Arbeitsagentur: Kaum Leiharbeit in der Pflege in Thüringen

Wenn besonders viel Arbeit anliegt und es an Personal fehlt, können
Unternehmen Zeitarbeiter buchen - auch in der Pflege. In Thüringen
ist das alles andere als ein Massenphänomen. Dennoch gibt es Kritik.
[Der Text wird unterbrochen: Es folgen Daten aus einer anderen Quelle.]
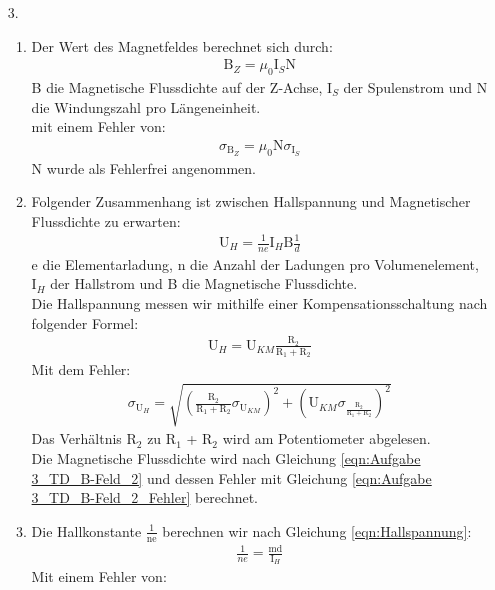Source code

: \documentclass[12pt]{scrartcl}
\begin{document}
\begin{enumerate}
\item[3.]
\begin{enumerate}
\item
Der Wert des Magnetfeldes berechnet sich durch:
\begin{align}
 \text{B}_Z = \mu_0 \text{I}_S \text{N}
 \label{eqn:Aufgabe 3_TD_B-Feld_2}
\end{align}
B die Magnetische Flussdichte auf der Z-Achse, I$_S$ der Spulenstrom und N die Windungszahl pro Längeneinheit.\\
mit einem Fehler von:
\begin{align}
\sigma_{\text{B}_Z} = \mu_0 \text{N} \sigma_{\text{I}_S}
\label{eqn:Aufgabe 3_TD_B-Feld_2_Fehler}
\end{align}
N wurde als Fehlerfrei angenommen.\\
\item
Folgender Zusammenhang ist zwischen Hallspannung und Magnetischer Flussdichte zu erwarten:
\begin{align}
\text{U}_H = \frac{1}{ne} \text{I}_H \text{B} \frac{1}{d}
\label{eqn:Hallspannung}
\end{align}
e die Elementarladung, n die Anzahl der Ladungen pro Volumenelement, I$_H$ der Hallstrom und B die Magnetische Flussdichte.\\
Die Hallspannung messen wir mithilfe einer Kompensationsschaltung nach folgender Formel:
\begin{align}
\text{U}_H = \text{U}_{KM} \frac{\text{R}_2}{\text{R}_1+\text{R}_2}
\label{eqn:U_H}
\end{align}
Mit dem Fehler:
\begin{align}
\sigma_{\text{U}_H} = \sqrt{
\left(\frac{\text{R}_2}{\text{R}_1+\text{R}_2}\sigma_{\text{U}_{KM}}\right)^2+
\left(\text{U}_{KM}\sigma_{\frac{\text{R}_2}{\text{R}_1+\text{R}_2}}\right)^2}
\label{eqn:U_H_Fehler}
\end{align}
Das Verhältnis R$_2$ zu R$_1$ + R$_2$ wird am Potentiometer abgelesen.\\
Die Magnetische Flussdichte wird nach Gleichung \ref{eqn:Aufgabe 3_TD_B-Feld_2} und dessen Fehler mit Gleichung \ref{eqn:Aufgabe 3_TD_B-Feld_2_Fehler} berechnet.
\item
Die Hallkonstante $\frac{1}{\text{ne}}$ berechnen wir nach Gleichung \ref{eqn:Hallspannung}:
\begin{align*}
\frac{1}{ne} = \frac{\text{m} \text{d}}
{\text{I}_H}
\end{align*}
Mit einem Fehler von:
\begin{align}

\end{align}
\end{enumerate}
\end{enumerate}
\end{document}
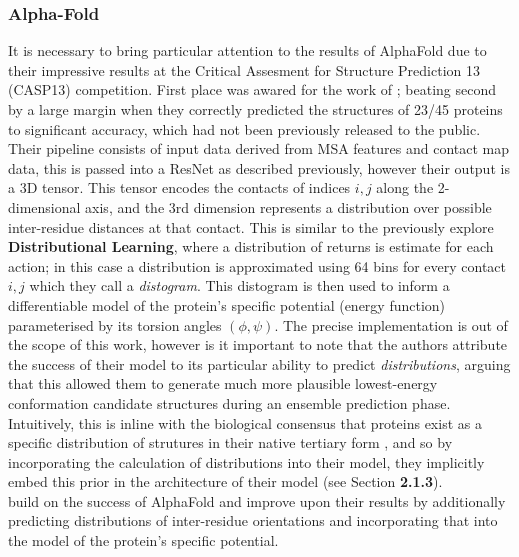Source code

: \subsubsection{Alpha-Fold}
It is necessary to bring particular attention to the results of AlphaFold \cite{Senior2020} due
to their impressive results at the Critical Assesment for Structure Prediction 13 (CASP13) competition.
First place was awared for the work of \cite{Senior2020}; beating second by a large margin when they correctly
predicted the structures of 23/45 proteins to significant accuracy, which had not been previously released to the public.
Their pipeline consists of input data derived from MSA features and contact map data, this is passed into
a ResNet as described previously, however their output is a 3D tensor. This tensor encodes the contacts
of indices $i,j$ along the 2-dimensional axis, and the 3rd dimension represents a distribution over possible
inter-residue distances at that contact. This is similar to the previously explore \textbf{Distributional Learning}, where a
distribution of returns is estimate for each action; in this case a distribution is approximated using
64 bins for every contact $i,j$ which they call a \emph{distogram}. This distogram is then used to inform
a differentiable model of the protein's specific potential (energy function) parameterised by its torsion
angles $(\phi, \psi)$. The precise implementation is out of the scope of this work, however is it important to note 
that the authors attribute the success of their model to its particular ability to predict \emph{distributions}, arguing
that this allowed them to generate much more plausible lowest-energy conformation candidate structures during an ensemble
prediction phase. Intuitively, this is inline with the biological consensus that proteins exist as a 
specific distribution of strutures in their native tertiary form \cite{Yang}, and so by incorporating the calculation
of distributions into their model, they implicitly embed this prior in the architecture of their model (see Section \textbf{2.1.3}).\\

\cite{Yang2020} build on the success of AlphaFold and improve upon their results by additionally predicting
distributions of inter-residue orientations and incorporating that into the model of the protein's specific potential.
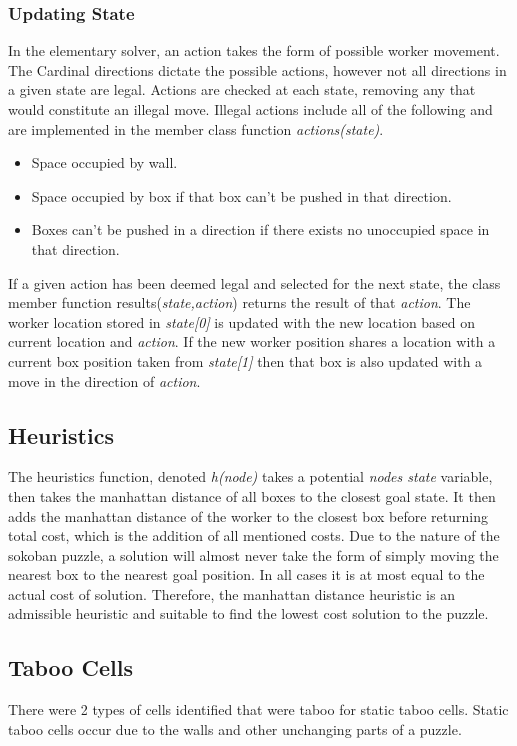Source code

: \documentclass[]{article}
\begin{document}
\subsubsection{Updating State}
In the elementary solver, an action takes the form of possible worker movement. The Cardinal directions dictate the possible actions, however not all directions in a given state are legal. Actions are checked at each state, removing any that would constitute an illegal move. Illegal actions include all of the following and are implemented in the member class function \textit{actions(state)}.
\begin{itemize}
	\item Space occupied by wall.
	\item Space occupied by box if that box can't be pushed in that direction.
	\item Boxes can't be pushed in a direction if there exists no unoccupied space in that direction.
\end{itemize}
If a given action has been deemed legal and selected for the next state, the class member function results(\textit{state,action}) returns the result of that \textit{action}. The worker location stored in \textit{state[0]} is updated with the new location based on current location and \textit{action}. If the new worker position shares a location with a current box position taken from \textit{state[1]} then that box is also updated with a move in the direction of \textit{action}.
\subsection{Heuristics}
The heuristics function, denoted \textit{h(node)} takes a potential \textit{nodes state} variable, then takes the manhattan distance of all boxes to the closest goal state. It then adds the manhattan distance of the worker to the closest box before returning total cost, which is the addition of all mentioned costs. Due to the nature of the sokoban puzzle, a solution will almost never take the form of simply moving the nearest box to the nearest goal position. In all cases it is at most equal to the actual cost of solution. Therefore, the manhattan distance heuristic is an admissible heuristic and suitable to find the lowest cost solution to the puzzle. 
\subsection{Taboo Cells}
There were 2 types of cells identified that were taboo for static taboo cells. Static taboo cells occur due to the walls and other unchanging parts of a puzzle.
\end{document}
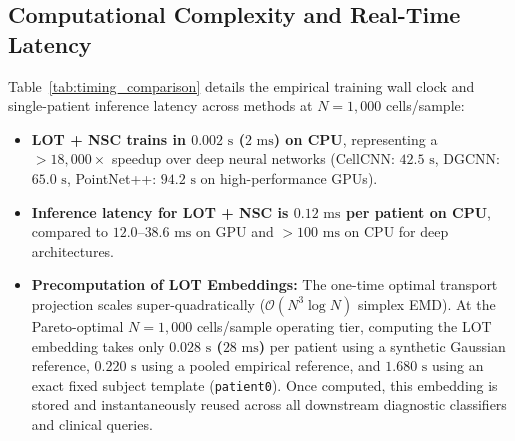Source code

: \documentclass[10pt]{article}
\begin{document}
\subsection{Computational Complexity and Real-Time Latency}
Table~\ref{tab:timing_comparison} details the empirical training wall clock and single-patient inference latency across methods at $N=1{,}000$ cells/sample:
\begin{itemize}\setlength{\itemsep}{1pt}\setlength{\parskip}{0pt}
    \item \textbf{LOT + NSC trains in $0.002\text{ s}$ ($2\text{ ms}$) on CPU}, representing a $>18{,}000\times$ speedup over deep neural networks (CellCNN: $42.5\text{ s}$, DGCNN: $65.0\text{ s}$, PointNet++: $94.2\text{ s}$ on high-performance GPUs).
    \item \textbf{Inference latency for LOT + NSC is $0.12\text{ ms}$ per patient on CPU}, compared to $12.0\text{--}38.6\text{ ms}$ on GPU and $>100\text{ ms}$ on CPU for deep architectures.
    \item \textbf{Precomputation of LOT Embeddings:} The one-time optimal transport projection scales super-quadratically ($\mathcal{O}(N^3 \log N)$ simplex EMD). At the Pareto-optimal $N=1{,}000$ cells/sample operating tier, computing the LOT embedding takes only \textbf{$0.028\text{ s}$ ($28\text{ ms}$)} per patient using a synthetic Gaussian reference, \textbf{$0.220\text{ s}$} using a pooled empirical reference, and \textbf{$1.680\text{ s}$} using an exact fixed subject template (\texttt{patient0}). Once computed, this embedding is stored and instantaneously reused across all downstream diagnostic classifiers and clinical queries.
\end{itemize}

\clearpage
\end{document}
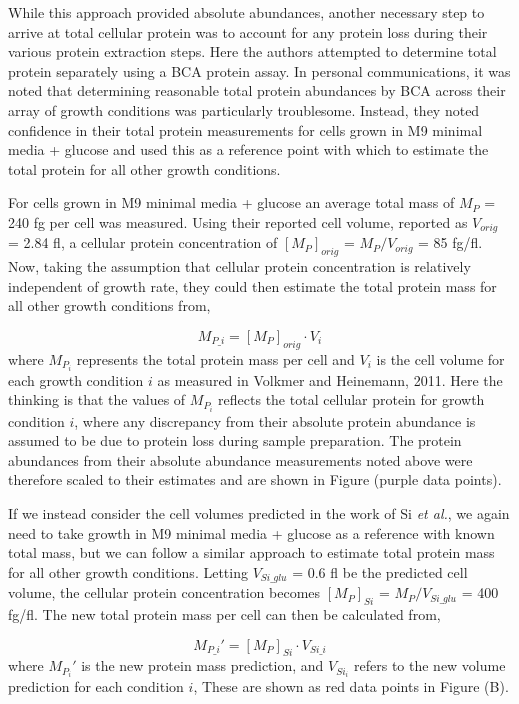 While this approach provided absolute abundances, another necessary step
to arrive at total cellular protein was to account for any protein loss during
their various protein extraction steps. Here the authors attempted to determine
total protein separately using a BCA protein assay.  In personal communications,
it was noted that determining reasonable total protein abundances by BCA across
their array of growth conditions  was particularly troublesome. Instead, they
noted confidence in their total protein measurements for cells grown in M9
minimal media + glucose and  used this as a reference point with which to
estimate the total protein for all other growth conditions.

For cells grown in M9 minimal media + glucose an average total mass of $M_P$ =
240 fg per cell was measured. Using their reported cell volume, reported as
$V_{orig}$ = 2.84 fl, a cellular protein concentration of $[M_P]_{orig}$ =
$M_P/V_{orig}$ = 85 fg/fl. Now, taking the assumption that cellular protein
concentration is relatively independent of growth rate, they could then estimate
the total protein mass for all other growth conditions from,

\begin{equation}
	M_{P\_i} = [M_P]_{orig} \cdot V_{i}
\end{equation}
where $M_{P_i}$ represents the total protein mass per cell and $V_{i}$ is the
cell volume for each growth condition $i$ as measured in Volkmer and Heinemann,
2011. Here the thinking is that the values of $M_{P_i}$ reflects the total
cellular protein for growth condition $i$, where any discrepancy from their
absolute protein abundance is assumed to be due to protein loss during sample
preparation. The protein abundances from their absolute abundance measurements
noted above were therefore scaled to their estimates and are  shown in Figure
 (purple data points).

If we instead consider the cell volumes predicted in the work of Si \textit{et
al.}, we again need to take growth in M9 minimal media + glucose as a reference
with known total mass, but we can follow a similar approach to estimate total
protein mass for all other growth conditions. Letting  $V_{Si\_glu}$ = 0.6 fl be
the predicted cell volume, the cellular protein concentration becomes
$[M_P]_{Si}$ = $M_P/V_{Si\_glu}$ = 400 fg/fl. The new total protein mass per
cell can then be calculated from,

\begin{equation}
	M_{P\_i}' = [M_P]_{Si} \cdot V_{Si\_i}
\end{equation}
where $M_{P_i}'$ is the new protein mass prediction, and $V_{Si_i}$ refers to
the new volume prediction for each condition $i$, These are shown as red data points in
Figure (B).



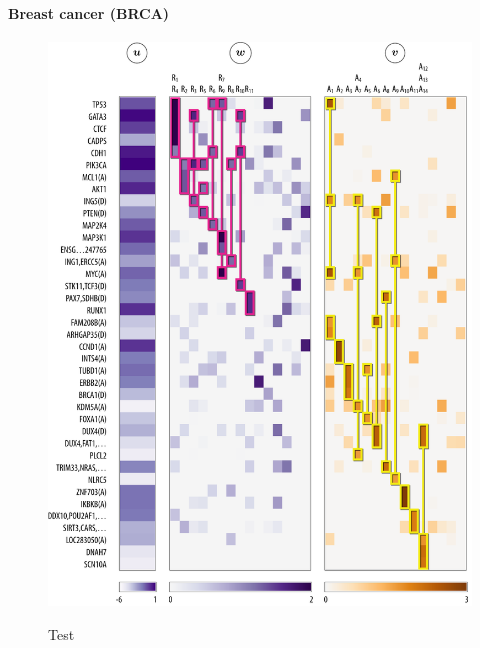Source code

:\paragraph{Breast cancer (BRCA)}

\begin{figure}[htb]
\centering
\includegraphics[width=\textwidth]{figures/genes/mat_brca.pdf}\\[2em]
\caption{Test}
\end{figure}

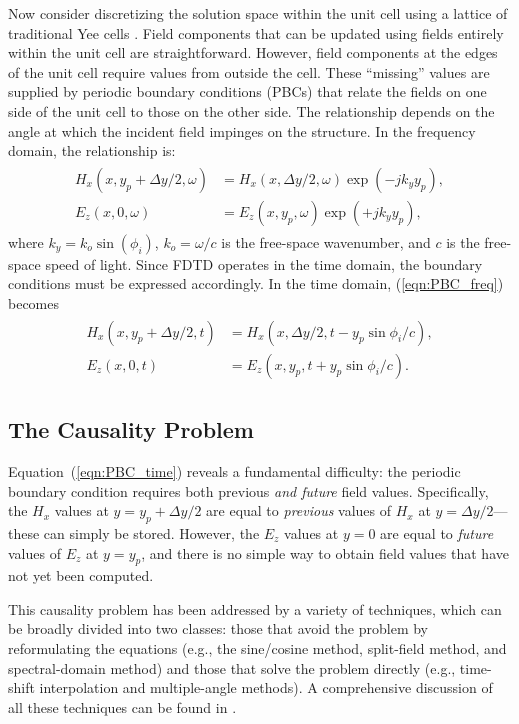 Now consider discretizing the solution space within the unit cell using a lattice of traditional Yee cells \cite{Yee66}.  Field components that can be updated using fields entirely within the unit cell are straightforward.  However, field components at the edges of the unit cell require values from outside the cell.  These ``missing'' values are supplied by periodic boundary conditions (PBCs) that relate the fields on one side of the unit cell to those on the other side.  The relationship depends on the angle at which the incident field impinges on the structure.  In the frequency domain, the relationship is:
\begin{align}
\begin{split}
H_x(x, y_p + \Delta y/2, \omega) &= H_x(x, \Delta y/2, \omega) \exp(-j k_y y_p), \\
E_z(x, 0, \omega) &= E_z(x, y_p, \omega) \exp(+j k_y y_p),
\label{eqn:PBC_freq}
\end{split}
\end{align}
where $k_y = k_o \sin(\phi_i)$, $k_o = \omega/c$ is the free-space wavenumber, and $c$ is the free-space speed of light.  Since FDTD operates in the time domain, the boundary conditions must be expressed accordingly.  In the time domain, (\ref{eqn:PBC_freq}) becomes
\begin{align}
\begin{split}
H_x(x, y_p + \Delta y/2, t) &= H_x(x, \Delta y/2, t - y_p \sin\phi_i / c), \\
E_z(x, 0, t) &= E_z(x, y_p, t + y_p \sin\phi_i / c).
\label{eqn:PBC_time}
\end{split}
\end{align}

\subsection{The Causality Problem}

Equation~(\ref{eqn:PBC_time}) reveals a fundamental difficulty: the periodic boundary condition requires both previous \emph{and future} field values.  Specifically, the $H_x$ values at $y = y_p + \Delta y/2$ are equal to \emph{previous} values of $H_x$ at $y = \Delta y/2$---these can simply be stored.  However, the $E_z$ values at $y = 0$ are equal to \emph{future} values of $E_z$ at $y = y_p$, and there is no simple way to obtain field values that have not yet been computed.

This causality problem has been addressed by a variety of techniques, which can be broadly divided into two classes: those that avoid the problem by reformulating the equations (e.g., the sine/cosine method, split-field method, and spectral-domain method) and those that solve the problem directly (e.g., time-shift interpolation and multiple-angle methods).  A comprehensive discussion of all these techniques can be found in \cite{MaloneyKeslerPBC}.

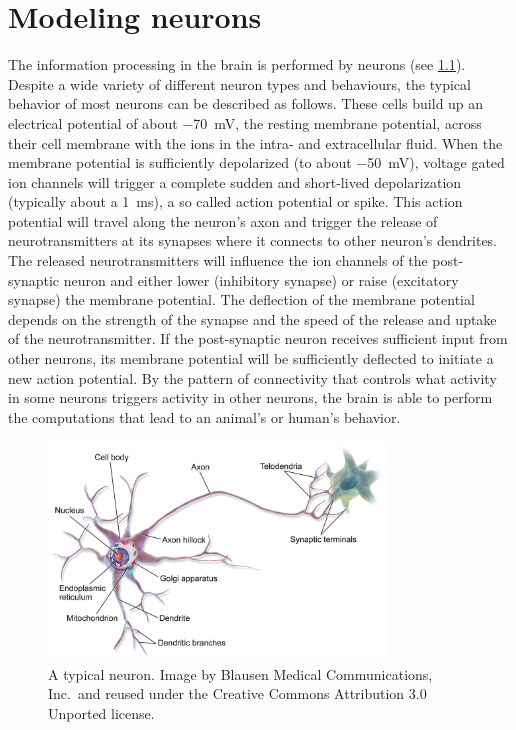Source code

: \chapter{Modeling neurons}
The information processing in the brain is performed by neurons (see \cref{fig:neuron}).
Despite a wide variety of different neuron types and behaviours, the typical behavior of most neurons can be described as follows.
These cells build up an electrical potential of about \SI{-70}{\milli\volt}, the resting membrane potential, across their cell membrane with the ions in the intra- and extracellular fluid.
When the membrane potential is sufficiently depolarized (to about \SI{-50}{\milli\volt}), voltage gated ion channels will trigger a complete sudden and short-lived depolarization (typically about a \SI{1}{\milli\second}), a so called action potential or spike.
This action potential will travel along the neuron's axon and trigger the release of neurotransmitters at its synapses where it connects to other neuron's dendrites.
The released neurotransmitters will influence the ion channels of the post-synaptic neuron and either lower (inhibitory synapse) or raise (excitatory synapse) the membrane potential.
The deflection of the membrane potential depends on the strength of the synapse and the speed of the release and uptake of the neurotransmitter.
If the post-synaptic neuron receives sufficient input from other neurons, its membrane potential will be sufficiently deflected to initiate a new action potential.
By the pattern of connectivity that controls what activity in some neurons triggers activity in other neurons, the brain is able to perform the computations that lead to an animal's or human's behavior.

\begin{figure}
    \centering
    \includegraphics[width=0.8\textwidth]{figures/Blausen_0657_MultipolarNeuron}
    \caption{A typical neuron. Image by Blausen Medical Communications, Inc.\ and reused under the Creative Commons Attribution 3.0 Unported license.}\label{fig:neuron}
\end{figure}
Erfurt (dpa/th) - Leiharbeit in der Pflege spielt in Thüringer
Krankenhäusern und Pflegeheimen nach Angaben der Landesarbeitsagentur
bislang kaum eine Rolle. In den vergangenen vier Jahren waren dort im
Durchschnitt jährlich zwischen rund 180 und 280 Pflegebeschäftigte
über Zeitarbeit tätig, wie die Arbeitsagentur der Deutschen
Presse-Agentur mitteilte. Fest angestellt waren im gleichen Zeitraum
bis zu 12 000 Pflegekräfte in Seniorenheimen und rund 16 000 in
Krankenhäusern und Reha-Kliniken.

Auch bundesweit ist Leiharbeit in der Pflege eher ein
Nischengeschäft, wie es vom Interessenverband Deutscher
Zeitarbeitsunternehmen (IGZ) hieß. Nur etwas mehr als zwei Prozent
der Pflegekräfte bundesweit seien Zeitarbeiter, sagte ein
IGZ-Sprecher. Einer der Gründe: Der Fachkräftemangel erschwere es
auch Zeitarbeitsfirmen, geeignetes Personal zu bekommen.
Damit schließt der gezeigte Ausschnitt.